BEGIN

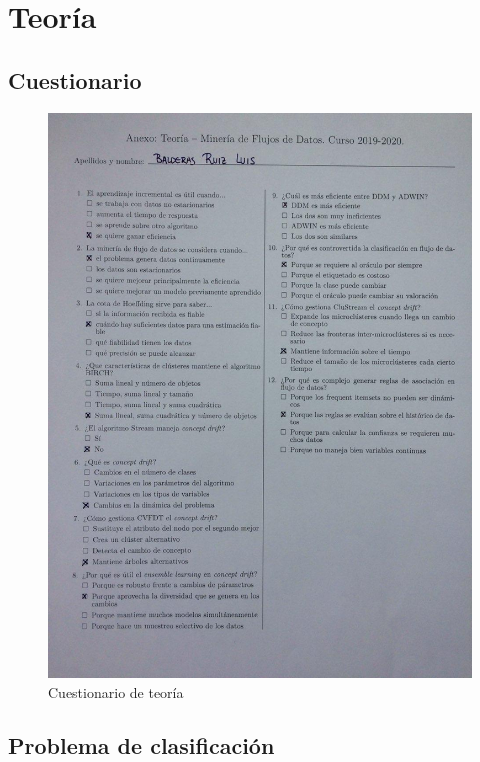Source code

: \section{Teoría}

\subsection{Cuestionario}
\begin{figure}[H] %
	\centering
	\includegraphics[scale=0.65]{cuestionario.jpg}  %
	\caption{Cuestionario de teoría} 
	\label{cuestionario}
\end{figure}
\subsection{Problema de clasificación}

END

• **Task objective**
Return the material above in exact form. Pictures stay out.

• **Reply to the exercise**
Source code

: \section{Teoría}

\subsection{Cuestionario}
\begin{figure}[H] %
	\centering
	\includegraphics[scale=0.65]{cuestionario.jpg}  %
	\caption{Cuestionario de teoría} 
	\label{cuestionario}
\end{figure}
\subsection{Problema de clasificación}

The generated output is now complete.